Mmm, "eat current" more likely. The voltage drop is low, so the diode causes the component in series with it to "eat the voltage". Whether it likes to or not. If that series component is a power supply's own internal resistance, the voltage might indeed be eaten by that resistance... but the current won't be very friendly. And maybe the diode will eat itself after a few milliseconds!
A series diode could be said to "eat the voltage", because it has a high voltage drop when in reverse bias.
To Hero999, re your remarks about the consequence of putting an emitter follower after the pot: in some versions of my circuit (as I say, I've been playing around), I put my input signal through a source-follower JFET, then a resistor, then a big cap, before it reaches the voltage divider. I suppose it might depend on the values (JFET is 2N5458, source resistor is 22k, output resistor is 10k, DC-blocking capacitor is 10µF), but would I be right in thinking this is a different scenario, and I don't run the same risks?
He was referring to this:
Where the buffer is something like an ideal voltage source (i.e., a low output resistance, and capable of sourcing way more current than the base should ever see).

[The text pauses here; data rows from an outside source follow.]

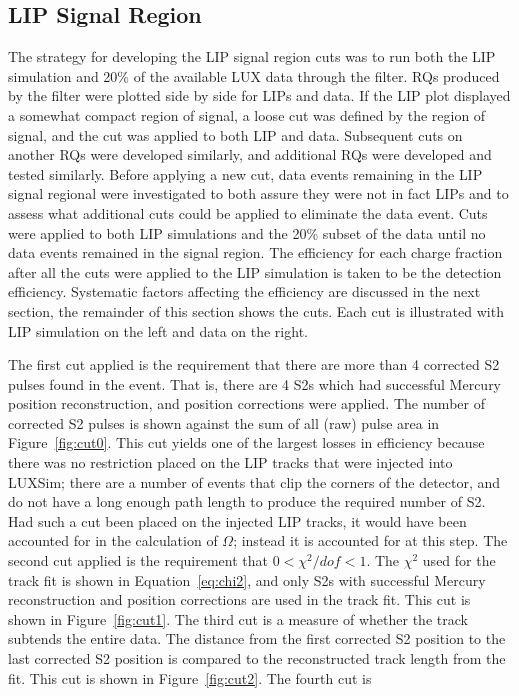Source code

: \subsection{LIP Signal Region}
The strategy for developing the \ac{LIP} signal region cuts was to run both the \ac{LIP} simulation and 20\% of the available \ac{LUX} data through the filter. \ac{RQ}s produced by the filter were plotted side by side for \ac{LIP}s and data. If the \ac{LIP} plot displayed a somewhat compact region of signal, a loose cut was defined by the region of signal, and the cut was applied to both \ac{LIP} and data. Subsequent cuts on another \ac{RQ}s were developed similarly, and additional \ac{RQ}s were developed and tested similarly. Before applying a new cut, data events remaining in the \ac{LIP} signal regional were investigated to both assure they were not in fact \ac{LIP}s and to assess what additional cuts could be applied to eliminate the data event. Cuts were applied to both \ac{LIP} simulations and the 20\% subset of the data until no data events remained in the signal region. The efficiency for each charge fraction after all the cuts were applied to the \ac{LIP} simulation is taken to be the detection efficiency. Systematic factors affecting the efficiency are discussed in the next section, the remainder of this section shows the cuts. Each cut is illustrated with \ac{LIP} simulation on the left and data on the right.

The first cut applied is the requirement that there are more than 4 corrected S2 pulses found in the event. That is, there are 4 S2s which had successful Mercury position reconstruction, and position corrections were applied. The number of corrected S2 pulses is shown against the sum of all (raw) pulse area in Figure~\ref{fig:cut0}. This cut yields one of the largest losses in efficiency because there was no restriction placed on the \ac{LIP} tracks that were injected into LUXSim; there are a number of events that clip the corners of the detector, and do not have a long enough path length to produce the required number of S2. Had such a cut been placed on the injected \ac{LIP} tracks, it would have been accounted for in the calculation of $\Omega$; instead it is accounted for at this step. The second cut applied is the requirement that $0 < \chi^{2}/dof < 1$. The  $\chi^{2}$ used for the track fit is shown in Equation~\ref{eq:chi2}, and only S2s with successful Mercury reconstruction and position corrections are used in the track fit. This cut is shown in Figure~\ref{fig:cut1}. The third cut is a measure of whether the track subtends the entire data. The distance from the first corrected S2 position to the last corrected S2 position is compared to the reconstructed track length from the fit. This cut is shown in Figure~\ref{fig:cut2}. The fourth cut is 


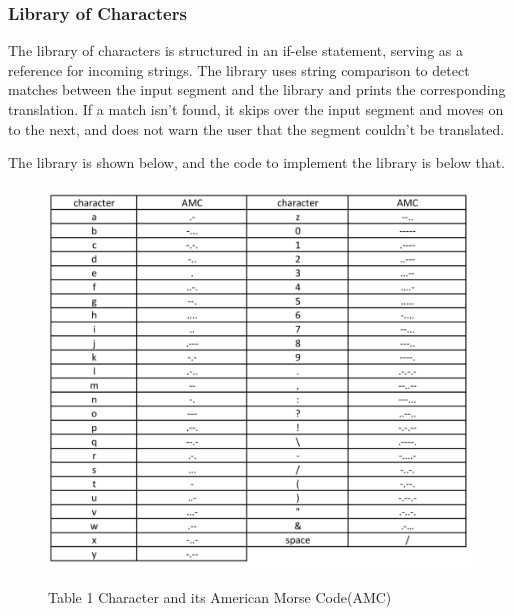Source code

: \documentclass[12pt]{article}
\begin{document}
\FloatBarrier

\subsubsection{Library of Characters}
The library of characters is structured in an if-else statement, serving as a reference for incoming strings. The library uses string comparison to detect matches between the input segment and the library and prints the corresponding translation. If a match isn't found, it skips over the input segment and moves on to the next, and does not warn the user that the segment couldn't be translated.

The library is shown below, and the code to implement the library is below that.
\begin{figure}
    \centering
    \caption{Table 1 Character and its American Morse Code(AMC)}
    \includegraphics[width=6 in]{images/table-1.png}
    \label{fig:AMCtable}
\end{figure}
\\ \\ \\ \\
\end{document}
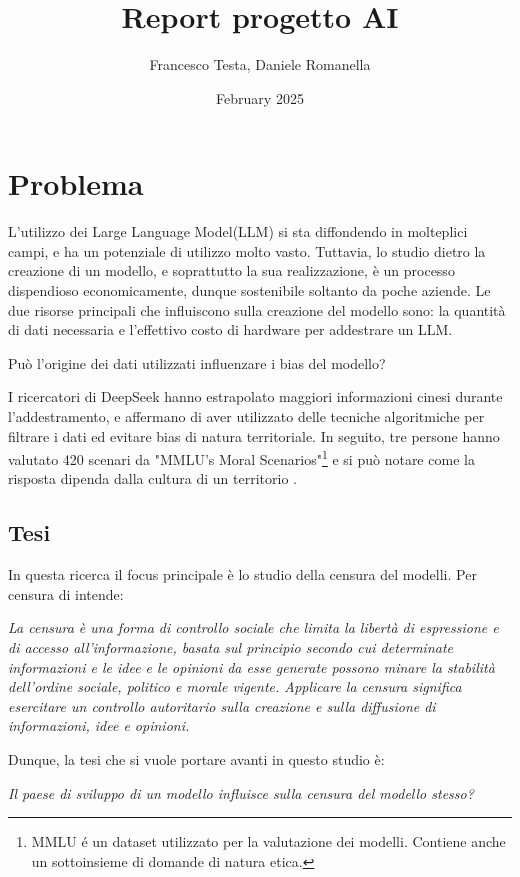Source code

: \documentclass{article}
\title{Report progetto AI}
\author{Francesco Testa, Daniele Romanella}
\date{February 2025}
\begin{document}
\maketitle
\tableofcontents
\newpage

\section{Problema}

L'utilizzo dei Large Language Model(LLM) si sta diffondendo in molteplici campi, e ha un potenziale di utilizzo molto vasto. 
Tuttavia, lo studio dietro la creazione di un modello, e soprattutto la sua realizzazione, è un processo dispendioso economicamente, dunque sostenibile soltanto da poche aziende. 
Le due risorse principali che influiscono sulla creazione del modello sono: la quantità di dati necessaria e l'effettivo costo di hardware per addestrare un LLM.

Può l'origine dei dati utilizzati influenzare i bias del modello?

I ricercatori di DeepSeek hanno estrapolato maggiori informazioni cinesi durante l'addestramento, e affermano di aver utilizzato delle tecniche algoritmiche per filtrare i dati ed evitare bias di natura territoriale. 
In seguito, tre persone hanno valutato 420 scenari da "MMLU’s Moral Scenarios"\footnote{MMLU \'{e} un dataset utilizzato per la valutazione dei modelli. Contiene anche un sottoinsieme di domande di natura etica.} e si può notare come la risposta dipenda dalla cultura di un territorio \cite{deepseek_paper}. 

\subsection{Tesi}
In questa ricerca il focus principale è lo studio della censura del modelli.
Per censura di intende:

\begin{center}
\textit{La censura è una forma di controllo sociale che limita la libertà di espressione e di accesso all'informazione, basata sul principio secondo cui determinate informazioni e le idee e le opinioni da esse generate possono minare la stabilità dell'ordine sociale, politico e morale vigente. Applicare la censura significa esercitare un controllo autoritario sulla creazione e sulla diffusione di informazioni, idee e opinioni.}\cite{censura_definizione}
\end{center} 

Dunque, la tesi che si vuole portare avanti in questo studio è:
\begin{center}
    \textit{Il paese di sviluppo di un modello influisce sulla censura del modello stesso?}
\end{center}
\end{document}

An emitter follower is not a perfect buffer, but it's very close: about hFE times worse than the base should want to see.
If you add a series resistor between buffer and base, you're back to the safe, current limited condition. (You also have a higher impedance, which means you can supply actual signals to it, say by coupling in with a DC blocking capacitor.)
Again, I should emphasise that the point here is not to make the transistor operate stably with predictable gain: it's just to see what's going on. If there's a wider agenda, I'm looking into the phenomenon of extreme clipping, as a way of producing pulse waves. At this point what I want to know is, am I going to blow anything up?
Extreme clipping as applied to what sort of input? If you start with sine waves, you can very easily apply enough gain and clamping to render a square wave, which might be considered "pulse waves". The common-emitter stage is generally less helpful for that goal, because the base draws current, which leads to clipping, yes, but also a shift in the DC offset of the stage (you will see a different voltage across the DC blocking capacitor depending on whether the source is 1mV, 1V or 10V).
A good solution is to drive the emitter voltage, not with GND, but with another transistor, so that the B-E diodes worth together without upsetting your signal -- this is called a differential amplifier, for its useful properties.
Diff amp stages can be cascaded to realize very high gain in the linear range, meaning it very quickly transitions from +saturation to -saturation, such as over a single mV at the input. These are called comparators.